■ WHAT YOU NEED TO DO
Where the string "HashMap" occurs in a line of the entries below, copy that line.

■ GIVEN DATA
--------

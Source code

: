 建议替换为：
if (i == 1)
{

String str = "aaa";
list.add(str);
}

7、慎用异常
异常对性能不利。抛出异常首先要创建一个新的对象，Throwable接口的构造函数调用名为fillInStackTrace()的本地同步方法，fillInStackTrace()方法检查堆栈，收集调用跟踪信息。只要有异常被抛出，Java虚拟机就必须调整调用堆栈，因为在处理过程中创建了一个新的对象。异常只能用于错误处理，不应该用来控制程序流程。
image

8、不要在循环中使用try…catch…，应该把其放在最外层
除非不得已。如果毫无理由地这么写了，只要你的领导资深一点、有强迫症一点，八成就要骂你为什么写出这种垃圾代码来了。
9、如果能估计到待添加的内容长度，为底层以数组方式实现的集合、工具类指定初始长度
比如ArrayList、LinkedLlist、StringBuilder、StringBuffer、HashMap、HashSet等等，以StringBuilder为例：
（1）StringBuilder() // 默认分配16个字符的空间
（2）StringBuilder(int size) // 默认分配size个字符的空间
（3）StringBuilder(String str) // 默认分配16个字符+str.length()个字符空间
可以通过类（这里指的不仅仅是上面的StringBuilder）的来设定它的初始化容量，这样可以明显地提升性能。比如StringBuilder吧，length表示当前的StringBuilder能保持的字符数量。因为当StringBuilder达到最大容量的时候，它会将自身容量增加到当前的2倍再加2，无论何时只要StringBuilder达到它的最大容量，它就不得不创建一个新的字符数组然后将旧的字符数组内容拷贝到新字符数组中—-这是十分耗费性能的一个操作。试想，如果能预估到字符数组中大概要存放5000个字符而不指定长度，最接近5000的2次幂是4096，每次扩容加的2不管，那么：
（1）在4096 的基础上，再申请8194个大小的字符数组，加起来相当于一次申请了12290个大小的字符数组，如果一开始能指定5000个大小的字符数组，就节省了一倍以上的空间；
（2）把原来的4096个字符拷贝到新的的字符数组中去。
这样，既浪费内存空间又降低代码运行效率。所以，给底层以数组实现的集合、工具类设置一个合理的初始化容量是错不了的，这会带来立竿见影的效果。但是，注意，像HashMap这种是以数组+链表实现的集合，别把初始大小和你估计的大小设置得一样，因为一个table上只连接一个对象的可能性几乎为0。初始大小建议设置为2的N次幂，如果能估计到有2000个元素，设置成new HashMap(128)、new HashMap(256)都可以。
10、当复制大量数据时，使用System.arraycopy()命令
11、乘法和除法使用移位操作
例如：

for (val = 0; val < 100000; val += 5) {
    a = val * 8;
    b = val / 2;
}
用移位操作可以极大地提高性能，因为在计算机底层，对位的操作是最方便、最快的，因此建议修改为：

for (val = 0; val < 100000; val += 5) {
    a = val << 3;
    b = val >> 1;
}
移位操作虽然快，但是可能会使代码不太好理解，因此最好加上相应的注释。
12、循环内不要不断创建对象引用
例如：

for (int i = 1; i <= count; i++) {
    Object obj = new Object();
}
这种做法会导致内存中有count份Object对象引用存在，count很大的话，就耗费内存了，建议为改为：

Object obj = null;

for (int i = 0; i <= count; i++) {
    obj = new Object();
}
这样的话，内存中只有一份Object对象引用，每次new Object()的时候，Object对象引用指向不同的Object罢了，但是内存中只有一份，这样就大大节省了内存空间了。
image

--------

■ RESULT FOR THIS TASK
比如ArrayList、LinkedLlist、StringBuilder、StringBuffer、HashMap、HashSet等等，以StringBuilder为例：
这样，既浪费内存空间又降低代码运行效率。所以，给底层以数组实现的集合、工具类设置一个合理的初始化容量是错不了的，这会带来立竿见影的效果。但是，注意，像HashMap这种是以数组+链表实现的集合，别把初始大小和你估计的大小设置得一样，因为一个table上只连接一个对象的可能性几乎为0。初始大小建议设置为2的N次幂，如果能估计到有2000个元素，设置成new HashMap(128)、new HashMap(256)都可以。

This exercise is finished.